Zazie Beetz and the Stagecoach Mary casting controversy

When the full trailer was released and we all learned that the main characters were REAL people, a lot of us dug in to learn more about their stories. Of the issues that came up, none got as much well-deserved backlash as Zazie Beetz’s casting as Mary. While Beetz has the range to capture her spirit, she is too different, in some particularly troubling aspects, to overlook. She is a slim, light-skinned, young Black woman, whereas Mary was a fat, dark-skinned, and older (a 20-40 year difference) Black woman. For those keeping track, that is ageism, colorism, and fatphobia all packaged together.

Adding insult to injury, Beetz’s lead romantic role shows the lack of visual imagination from the casting directors who failed to envision someone who looks like the real Mary as a romantic lead. However, as TMS writer Briana Lawrence put it, we are supposed to just shut up and be appreciative of a film about Black people despite this rampant colorism—especially from Netflix.

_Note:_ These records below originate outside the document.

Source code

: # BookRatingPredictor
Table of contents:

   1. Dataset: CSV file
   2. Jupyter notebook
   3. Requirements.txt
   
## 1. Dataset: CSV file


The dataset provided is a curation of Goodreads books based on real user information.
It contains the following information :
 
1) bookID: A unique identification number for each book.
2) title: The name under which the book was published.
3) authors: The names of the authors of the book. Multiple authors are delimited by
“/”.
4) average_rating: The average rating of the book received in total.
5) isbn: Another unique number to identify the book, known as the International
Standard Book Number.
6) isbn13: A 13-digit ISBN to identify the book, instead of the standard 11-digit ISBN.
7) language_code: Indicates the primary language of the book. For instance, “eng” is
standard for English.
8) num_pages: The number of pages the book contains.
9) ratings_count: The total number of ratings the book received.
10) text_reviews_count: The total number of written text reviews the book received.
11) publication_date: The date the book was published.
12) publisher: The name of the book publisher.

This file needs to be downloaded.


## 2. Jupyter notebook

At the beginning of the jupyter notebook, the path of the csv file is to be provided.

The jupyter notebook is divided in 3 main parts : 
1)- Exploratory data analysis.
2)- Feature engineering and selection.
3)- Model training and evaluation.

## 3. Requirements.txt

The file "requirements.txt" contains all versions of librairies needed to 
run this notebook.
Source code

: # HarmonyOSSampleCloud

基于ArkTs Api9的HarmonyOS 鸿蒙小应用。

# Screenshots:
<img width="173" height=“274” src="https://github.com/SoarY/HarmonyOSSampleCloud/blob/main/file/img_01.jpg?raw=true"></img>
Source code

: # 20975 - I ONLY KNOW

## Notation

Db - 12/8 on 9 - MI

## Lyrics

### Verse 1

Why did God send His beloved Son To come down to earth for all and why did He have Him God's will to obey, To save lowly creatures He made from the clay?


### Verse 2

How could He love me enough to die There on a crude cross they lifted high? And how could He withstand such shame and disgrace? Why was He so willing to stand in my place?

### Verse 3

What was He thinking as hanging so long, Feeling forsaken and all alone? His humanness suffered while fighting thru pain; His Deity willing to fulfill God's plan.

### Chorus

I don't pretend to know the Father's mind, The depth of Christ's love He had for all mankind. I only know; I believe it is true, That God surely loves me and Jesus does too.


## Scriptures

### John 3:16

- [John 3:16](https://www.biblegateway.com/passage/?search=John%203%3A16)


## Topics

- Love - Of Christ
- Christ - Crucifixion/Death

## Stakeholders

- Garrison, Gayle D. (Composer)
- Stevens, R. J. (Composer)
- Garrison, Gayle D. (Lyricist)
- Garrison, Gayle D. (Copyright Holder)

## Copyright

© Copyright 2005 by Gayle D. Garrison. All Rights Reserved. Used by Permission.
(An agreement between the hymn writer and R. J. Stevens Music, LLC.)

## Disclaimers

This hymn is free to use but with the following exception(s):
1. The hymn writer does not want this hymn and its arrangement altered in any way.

It wasn’t like Mary (in this story) was a fully fleshed-out character, either. Despite Mary’s ability to fight and ownership of a saloon, her role, like most women in the film, revolved around a man.

In an interview with Refinery29, Samuel revealed that the casting was a part of the vision and developed with the story: “I wanted this to be a story where I bring all of these characters that really existed and place them in one setting and one time in a fictional story like the Avengers.” (Oh, we’re coming back to that.)

He continued, “Pretty much the whole gang, I wanted to be in this story. I thought, ‘okay, who would be my favorite person in the world to do this role?’ And then that person ultimately joined the movie.”

In response to the criticism, Samuel shrugged it off by pointing out the other errors with the characters/real people he was depicting. He acknowledged that these people didn’t know each other, they were from different parts of the U.S., and of different ages.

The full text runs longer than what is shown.